The Task Force Provides Input to CMS on CY 2023 Medicare Advantage Proposed Rule and Advance Notice

The Health Care Transformation Task Force filed two comment letters with HHS/CMS on proposed rulemaking for the CY 2023 Medicare Advantage program (CMS-4192-P), as well as the Advance Notice of Methodological Changes for Calendar Year 2023 for Medicare Advantage (CMS-2022-0021).
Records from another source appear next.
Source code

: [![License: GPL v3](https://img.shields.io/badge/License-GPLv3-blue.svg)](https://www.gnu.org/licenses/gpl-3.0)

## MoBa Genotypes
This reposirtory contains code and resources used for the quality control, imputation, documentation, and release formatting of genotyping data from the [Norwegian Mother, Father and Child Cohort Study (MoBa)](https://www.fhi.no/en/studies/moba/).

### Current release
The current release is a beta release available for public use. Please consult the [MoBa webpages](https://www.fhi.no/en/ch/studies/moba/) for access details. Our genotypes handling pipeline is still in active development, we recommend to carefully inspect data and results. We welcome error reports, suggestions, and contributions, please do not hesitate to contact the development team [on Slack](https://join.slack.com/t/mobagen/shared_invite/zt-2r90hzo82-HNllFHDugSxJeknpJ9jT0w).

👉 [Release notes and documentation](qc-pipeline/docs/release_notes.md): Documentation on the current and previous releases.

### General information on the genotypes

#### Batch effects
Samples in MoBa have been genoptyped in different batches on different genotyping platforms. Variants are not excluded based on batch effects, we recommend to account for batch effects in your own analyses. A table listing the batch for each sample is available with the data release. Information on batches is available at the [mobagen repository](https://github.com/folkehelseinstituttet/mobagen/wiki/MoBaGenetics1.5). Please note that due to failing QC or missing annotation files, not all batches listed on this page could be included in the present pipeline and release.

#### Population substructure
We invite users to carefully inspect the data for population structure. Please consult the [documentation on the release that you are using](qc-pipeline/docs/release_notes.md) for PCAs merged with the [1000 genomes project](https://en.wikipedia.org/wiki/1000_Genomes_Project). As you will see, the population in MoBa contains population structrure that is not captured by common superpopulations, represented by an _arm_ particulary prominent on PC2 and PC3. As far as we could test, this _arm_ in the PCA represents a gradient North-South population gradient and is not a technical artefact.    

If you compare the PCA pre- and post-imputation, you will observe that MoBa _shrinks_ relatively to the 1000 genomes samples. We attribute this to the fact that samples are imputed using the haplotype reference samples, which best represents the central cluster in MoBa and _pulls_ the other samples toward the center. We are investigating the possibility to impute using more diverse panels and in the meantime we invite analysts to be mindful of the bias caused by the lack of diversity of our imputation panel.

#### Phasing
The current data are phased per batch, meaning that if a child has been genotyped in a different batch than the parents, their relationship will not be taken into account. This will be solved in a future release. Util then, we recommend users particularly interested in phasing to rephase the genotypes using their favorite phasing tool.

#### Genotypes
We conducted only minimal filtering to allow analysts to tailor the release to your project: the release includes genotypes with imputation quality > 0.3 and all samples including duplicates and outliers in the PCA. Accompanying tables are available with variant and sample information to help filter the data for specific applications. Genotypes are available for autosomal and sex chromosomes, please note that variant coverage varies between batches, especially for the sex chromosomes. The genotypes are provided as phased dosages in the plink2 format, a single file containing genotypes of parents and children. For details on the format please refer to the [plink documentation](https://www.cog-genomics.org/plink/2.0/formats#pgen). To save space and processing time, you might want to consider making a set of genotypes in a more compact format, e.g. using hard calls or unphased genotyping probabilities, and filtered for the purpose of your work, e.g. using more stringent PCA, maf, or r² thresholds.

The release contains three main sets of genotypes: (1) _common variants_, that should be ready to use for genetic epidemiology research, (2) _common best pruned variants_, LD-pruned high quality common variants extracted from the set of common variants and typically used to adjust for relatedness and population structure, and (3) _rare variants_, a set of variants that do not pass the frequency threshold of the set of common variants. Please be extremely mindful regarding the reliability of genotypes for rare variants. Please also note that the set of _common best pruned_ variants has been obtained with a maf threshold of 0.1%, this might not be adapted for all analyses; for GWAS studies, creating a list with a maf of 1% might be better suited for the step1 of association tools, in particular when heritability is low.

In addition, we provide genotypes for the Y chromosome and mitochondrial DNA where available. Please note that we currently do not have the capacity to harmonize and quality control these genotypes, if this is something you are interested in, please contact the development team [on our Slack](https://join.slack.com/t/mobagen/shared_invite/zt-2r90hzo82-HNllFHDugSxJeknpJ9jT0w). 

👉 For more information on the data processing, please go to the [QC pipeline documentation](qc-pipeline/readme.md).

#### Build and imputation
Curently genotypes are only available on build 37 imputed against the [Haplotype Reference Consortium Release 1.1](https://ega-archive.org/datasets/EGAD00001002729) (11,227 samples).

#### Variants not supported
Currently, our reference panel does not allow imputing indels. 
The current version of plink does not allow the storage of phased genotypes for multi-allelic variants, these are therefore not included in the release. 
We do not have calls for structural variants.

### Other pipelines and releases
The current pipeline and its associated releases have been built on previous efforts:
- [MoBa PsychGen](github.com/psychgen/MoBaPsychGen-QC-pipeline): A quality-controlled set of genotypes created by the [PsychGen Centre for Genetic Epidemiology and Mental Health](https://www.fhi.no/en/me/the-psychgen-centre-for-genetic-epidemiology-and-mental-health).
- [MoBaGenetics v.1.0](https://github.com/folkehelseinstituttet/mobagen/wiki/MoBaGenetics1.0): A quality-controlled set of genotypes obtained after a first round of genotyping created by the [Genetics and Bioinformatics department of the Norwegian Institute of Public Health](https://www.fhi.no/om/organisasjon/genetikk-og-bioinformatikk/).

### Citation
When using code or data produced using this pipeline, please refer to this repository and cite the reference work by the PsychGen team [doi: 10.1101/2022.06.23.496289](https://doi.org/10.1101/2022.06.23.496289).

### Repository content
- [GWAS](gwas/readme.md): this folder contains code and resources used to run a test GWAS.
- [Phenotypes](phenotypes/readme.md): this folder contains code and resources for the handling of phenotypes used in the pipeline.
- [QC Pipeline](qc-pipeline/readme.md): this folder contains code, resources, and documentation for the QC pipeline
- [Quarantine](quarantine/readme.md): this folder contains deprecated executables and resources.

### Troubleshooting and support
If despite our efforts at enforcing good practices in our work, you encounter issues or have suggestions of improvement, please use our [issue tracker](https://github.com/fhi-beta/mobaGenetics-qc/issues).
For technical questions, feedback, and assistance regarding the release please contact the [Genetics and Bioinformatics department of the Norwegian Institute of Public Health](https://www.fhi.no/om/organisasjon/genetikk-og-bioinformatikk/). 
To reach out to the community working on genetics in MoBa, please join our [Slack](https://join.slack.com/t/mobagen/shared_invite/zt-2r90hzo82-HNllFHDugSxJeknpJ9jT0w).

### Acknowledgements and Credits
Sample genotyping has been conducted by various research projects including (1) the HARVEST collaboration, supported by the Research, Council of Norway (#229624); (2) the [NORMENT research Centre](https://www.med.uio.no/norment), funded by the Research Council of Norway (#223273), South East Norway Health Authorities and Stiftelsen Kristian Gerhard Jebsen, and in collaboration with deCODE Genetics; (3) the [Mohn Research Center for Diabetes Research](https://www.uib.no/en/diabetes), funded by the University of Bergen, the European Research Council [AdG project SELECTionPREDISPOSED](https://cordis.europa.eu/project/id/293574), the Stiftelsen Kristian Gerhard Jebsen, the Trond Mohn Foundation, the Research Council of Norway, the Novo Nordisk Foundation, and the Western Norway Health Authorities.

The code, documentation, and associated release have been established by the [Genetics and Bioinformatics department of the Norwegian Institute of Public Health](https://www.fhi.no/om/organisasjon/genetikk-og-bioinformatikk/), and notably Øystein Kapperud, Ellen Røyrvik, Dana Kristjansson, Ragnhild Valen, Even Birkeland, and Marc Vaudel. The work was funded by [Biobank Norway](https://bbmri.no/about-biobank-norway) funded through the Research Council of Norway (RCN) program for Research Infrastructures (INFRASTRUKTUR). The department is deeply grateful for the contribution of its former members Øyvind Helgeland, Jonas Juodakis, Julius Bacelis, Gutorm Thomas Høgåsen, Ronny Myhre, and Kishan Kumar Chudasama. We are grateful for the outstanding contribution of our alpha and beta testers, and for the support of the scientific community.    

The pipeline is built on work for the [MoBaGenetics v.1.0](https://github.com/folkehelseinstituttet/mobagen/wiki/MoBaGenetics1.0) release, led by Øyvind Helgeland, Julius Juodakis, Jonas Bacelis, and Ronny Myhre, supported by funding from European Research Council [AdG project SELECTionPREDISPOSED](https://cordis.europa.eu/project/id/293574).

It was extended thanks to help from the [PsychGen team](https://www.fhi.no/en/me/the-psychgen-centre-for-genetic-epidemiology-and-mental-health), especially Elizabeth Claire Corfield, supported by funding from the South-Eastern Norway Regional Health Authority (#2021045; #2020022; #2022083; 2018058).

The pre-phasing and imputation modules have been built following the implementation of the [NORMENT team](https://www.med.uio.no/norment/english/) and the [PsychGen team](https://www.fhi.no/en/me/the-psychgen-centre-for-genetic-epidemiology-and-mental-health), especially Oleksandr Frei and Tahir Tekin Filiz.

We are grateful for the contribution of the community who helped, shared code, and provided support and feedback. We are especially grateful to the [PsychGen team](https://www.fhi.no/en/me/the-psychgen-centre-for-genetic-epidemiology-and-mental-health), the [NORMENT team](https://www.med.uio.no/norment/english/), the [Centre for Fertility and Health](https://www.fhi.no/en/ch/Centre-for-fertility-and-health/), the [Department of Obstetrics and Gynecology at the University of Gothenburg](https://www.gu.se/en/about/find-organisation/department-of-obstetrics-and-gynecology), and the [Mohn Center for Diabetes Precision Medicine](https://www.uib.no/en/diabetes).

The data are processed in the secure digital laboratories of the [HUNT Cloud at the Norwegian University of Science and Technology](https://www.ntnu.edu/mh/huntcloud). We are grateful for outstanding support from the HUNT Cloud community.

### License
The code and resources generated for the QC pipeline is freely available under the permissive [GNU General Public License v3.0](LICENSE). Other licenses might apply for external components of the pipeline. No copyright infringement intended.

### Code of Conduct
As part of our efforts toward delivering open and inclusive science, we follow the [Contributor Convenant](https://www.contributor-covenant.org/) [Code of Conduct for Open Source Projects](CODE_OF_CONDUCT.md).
  1. Enrollee Participation in Plan Governance: The Task Force supports CMS’ proposal to require MA organizations that offer a D-SNP to establish at least one enrollee advisory committee (EAC) in each state, with recommendations that the final rule ensure that the EACs are established in a way that supports meaningful beneficiary participation.
  2. Standardized Housing, Food Insecurity, and Transportation Questions on the Health Risk Assessment: The Task Force supports CMS requiring that MA organizations incorporate social risk assessment questions into the HRA for D-SNP beneficiaries, with flexibility in the tools/questions used by MA organizations that have already started going down this path.
  3. Refining Definitions for Fully Integrated (FIDE) and Highly Integrated (HIDE) D-SNPs: HCTTF supports CMS’ efforts to clarify the definitions of FIDE SNPs and HIDE SNPs to create greater transparency of benefits for all beneficiaries.
  4. Special Requirements During a Disaster or Emergency: The Task Force supports CMS providing clarifying language on the criteria for determining when an MA organization no longer must comply with disaster or emergency special requirements.
  5. Network Adequacy Compliance at Application: While supportive of balanced network adequacy policies, the Task Force expresses concern about the proposal to require network adequacy compliance at the time an MA organization submits a service area expansion (SAE application).
  6. Star Ratings and Continued COIVD Impact: HCTTF supports the rationale for removing two Health Outcome Survey measures from the Star Ratings calculation, given the disruption COVID had on in-person visits that directly impact those measures.  The Task Force does recommends these measures be publicly reported to ensure attention is paid to these critical outcomes.

Read the Letter



  1. Normalization Factors: HCTTF recommends that CMS establish parity across all Medicare models and programs when it comes to capping risk score growth.
  2. Stratified Reporting (Part C and D): The Task Force supports CMS’ proposal to report difference in contract performance on additional Star Ratings measures for subgroups of beneficiaries with social risk factors.
  3. Health Equity Index: HCTTF supports proposals to create a Health Equity Index and new reward factor, but urges CMS to provide adequate time for MA plans to adapt.
  4. Measure of Contracts’ Assessment of Beneficiary Needs: The Task Force supports the development of a measure of whether plans are screening for and assessing enrollee’s health related social needs.
  5. Screening and Referral to Social Services: The Task Force supports CMS’ effort to use a National Committee for Quality Assurance measure to monitor plans’ screening and referral for beneficiaries with social needs.
  6. Value-Based Care (Part C): The Task Force welcomes CMS’ proposal to develop a future measure focusing on the percentage of MA plans that are in value-based contracts. The Task Force recommends that the measure use the Health Care Payment Learning and Action Network’s Alternative Payment Model framework.